La mère de Goubaux tenait une petite boutique de mercerie dans la rue du Rempart, détruite aujourd'hui. Son enfance fut rendue malheureuse par la dureté d'un beau-père. A neuf ans, il savait à peine ses lettres ; mais sa mère ayant eu l'heureuse idée de lui lire le début d'un conte, l'enfant apprit à lire en onze jours pour connaître le reste. Reçu comme élève boursier au lycée Louis-le-Grand, il lit de brillantes études, puis devint répétiteur de grec et de latin à l'école Sainte-Barbe. A dix-neuf ans, il était marié ; à vingt ans, il était père. En 1820, il fonda, avec un associé, l’institution Saint-Victor, dont les commencements, entravés par les tracasseries de l'administration, furent des plus pénibles ; en outre, par la disparition de son associé, Goubaux, sans aucune fortune, se trouva dès le début chargé d'une dette considérable, dont il traîna toute sa vie le fardeau ; forcé de recourir aux usuriers pour faire face aux échéances menaçantes de l'amortissement, il connut des heures d'angoisse terribles ; « quand il mourut, il était à peine libéré de la veille » (Legouvé). Tout en dirigeant son institution, où il eu, parmi ses sous-maîtres, Alphonse Karr et Michel (de Bourges), il s'occupait de politique anti-gouvernementale : il joua un rôle actif dans les luttes des dernières années de la Restauration, et collabora au principal organe de l'opposition, le Courrier français. En même temps, autour dramatique, il donnait, * en collaboration avec Beudin et Victor Ducange, le célèbre mélodrame Trente ans ou la Vie d'un joueur (1827): et, latiniste délicat — lui qui devait créer en France 1' « enseignement français », — il publiait une traduction d'Horace qui fut remarquée (1827, 2 vol.).
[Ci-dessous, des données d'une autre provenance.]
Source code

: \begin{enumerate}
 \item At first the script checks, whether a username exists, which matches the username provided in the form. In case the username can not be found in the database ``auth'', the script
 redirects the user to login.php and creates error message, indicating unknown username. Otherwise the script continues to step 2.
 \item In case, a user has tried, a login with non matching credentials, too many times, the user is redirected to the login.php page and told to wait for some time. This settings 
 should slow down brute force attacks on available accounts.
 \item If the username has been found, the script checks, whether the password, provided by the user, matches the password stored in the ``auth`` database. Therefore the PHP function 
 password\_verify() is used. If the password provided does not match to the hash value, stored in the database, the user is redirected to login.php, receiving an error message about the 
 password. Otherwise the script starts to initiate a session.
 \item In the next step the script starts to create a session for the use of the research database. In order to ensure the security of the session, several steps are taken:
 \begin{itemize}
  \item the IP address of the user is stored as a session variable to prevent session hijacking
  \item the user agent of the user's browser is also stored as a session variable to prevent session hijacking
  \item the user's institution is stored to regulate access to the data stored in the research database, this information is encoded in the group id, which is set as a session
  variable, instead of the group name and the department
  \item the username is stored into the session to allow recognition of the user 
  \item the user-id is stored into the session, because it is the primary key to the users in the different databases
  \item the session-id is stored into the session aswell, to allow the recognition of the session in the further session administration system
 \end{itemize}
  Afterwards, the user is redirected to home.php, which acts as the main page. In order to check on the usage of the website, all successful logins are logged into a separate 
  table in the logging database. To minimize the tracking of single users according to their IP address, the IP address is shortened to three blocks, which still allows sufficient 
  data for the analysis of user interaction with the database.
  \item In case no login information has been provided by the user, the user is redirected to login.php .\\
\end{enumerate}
Après la révolution de 1830, Goubaux transféra son institution dans la circonscription du collège Bourbon (ancien lycée Bonaparte, aujourd'hui Condorcet). dont ses élèves suivirent les classes, et y réunit l'institution de la Chauvinière. Une idée hantait depuis longtemps l'éducateur intelligent qu'était Goubaux : il rêvait la création, à côté de l'ancien enseignement universitaire, d'un enseignement plus pratique, plus moderne, analogue à celui de la Realschule allemande ; en 1837, il résolut de transformer son institution pour y réaliser son plan de réforme.

« Goubaux — raconte Ernest Legouvé — avait sur l'éducation des idées très acceptées aujourd'hui, grâce à son initiative, mais bien nouvelles et bien hardies quand il osa les formuler pour la première fois. Ce qui le frappait avant tout, c'était le désaccord entre l’enseignement de l'Etat et l'esprit de la société moderne. D'un côté, il voyait le monde tendre de plus en plus vers l'industrie, le commercé, l'agriculture, les sciences appliquées ; il entendait beaucoup de pères désirer pour leurs enfants une profession industrielle et réclamer à cet effet des études spéciales ; et, en même temps, il remarquait que l'éducation universitaire ne répondait en rien à ce besoin : la littérature en était le seul objet ; il n'y avait pas d'enseignement professionnel. Cette lacune tourmentait Coubaux ; il sentait là depuis longtemps une création à faire ; mais comment y parvenir? Tout lui était obstacle ; d'abord son institution même : ses élèves suivaient les cours du collège [Bourbon] ; comment introduire l'éducation nouvelle dans son établissement sans le détruire?. Puis l'Université ne s'élèverait elle pas contre cette innovation? le ministère de l'instruction publique la permettrait-il? Ni Jules Simon, ni Victor Duruy n'étaient ministres alors, et Villemain m'avait dit à moi : Un collège français en France, jamais! »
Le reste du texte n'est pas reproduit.